WHAT YOU WILL DO |
The answer must be a single number: how many lines in the entries hold the string "크리스티아누".

Stored data:
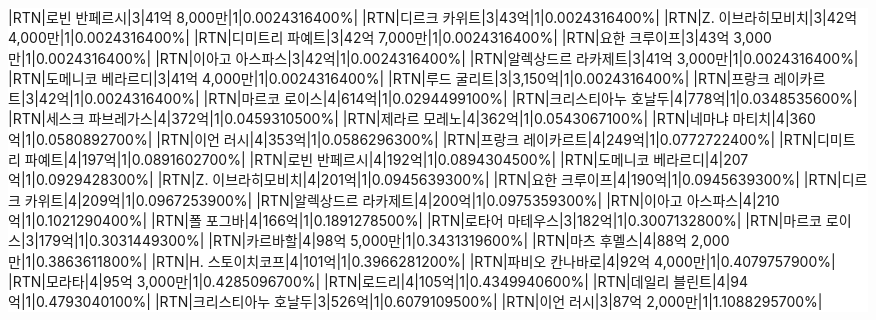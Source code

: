 |RTN|로빈 반페르시|3|41억 8,000만|1|0.0024316400%|
|RTN|디르크 카위트|3|43억|1|0.0024316400%|
|RTN|Z. 이브라히모비치|3|42억 4,000만|1|0.0024316400%|
|RTN|디미트리 파예트|3|42억 7,000만|1|0.0024316400%|
|RTN|요한 크루이프|3|43억 3,000만|1|0.0024316400%|
|RTN|이아고 아스파스|3|42억|1|0.0024316400%|
|RTN|알렉상드르 라카제트|3|41억 3,000만|1|0.0024316400%|
|RTN|도메니코 베라르디|3|41억 4,000만|1|0.0024316400%|
|RTN|루드 굴리트|3|3,150억|1|0.0024316400%|
|RTN|프랑크 레이카르트|3|42억|1|0.0024316400%|
|RTN|마르코 로이스|4|614억|1|0.0294499100%|
|RTN|크리스티아누 호날두|4|778억|1|0.0348535600%|
|RTN|세스크 파브레가스|4|372억|1|0.0459310500%|
|RTN|제라르 모레노|4|362억|1|0.0543067100%|
|RTN|네마냐 마티치|4|360억|1|0.0580892700%|
|RTN|이언 러시|4|353억|1|0.0586296300%|
|RTN|프랑크 레이카르트|4|249억|1|0.0772722400%|
|RTN|디미트리 파예트|4|197억|1|0.0891602700%|
|RTN|로빈 반페르시|4|192억|1|0.0894304500%|
|RTN|도메니코 베라르디|4|207억|1|0.0929428300%|
|RTN|Z. 이브라히모비치|4|201억|1|0.0945639300%|
|RTN|요한 크루이프|4|190억|1|0.0945639300%|
|RTN|디르크 카위트|4|209억|1|0.0967253900%|
|RTN|알렉상드르 라카제트|4|200억|1|0.0975359300%|
|RTN|이아고 아스파스|4|210억|1|0.1021290400%|
|RTN|폴 포그바|4|166억|1|0.1891278500%|
|RTN|로타어 마테우스|3|182억|1|0.3007132800%|
|RTN|마르코 로이스|3|179억|1|0.3031449300%|
|RTN|카르바할|4|98억 5,000만|1|0.3431319600%|
|RTN|마츠 후멜스|4|88억 2,000만|1|0.3863611800%|
|RTN|H. 스토이치코프|4|101억|1|0.3966281200%|
|RTN|파비오 칸나바로|4|92억 4,000만|1|0.4079757900%|
|RTN|모라타|4|95억 3,000만|1|0.4285096700%|
|RTN|로드리|4|105억|1|0.4349940600%|
|RTN|데일리 블린트|4|94억|1|0.4793040100%|
|RTN|크리스티아누 호날두|3|526억|1|0.6079109500%|
|RTN|이언 러시|3|87억 2,000만|1|1.1088295700%|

TASK RESPONSE |
2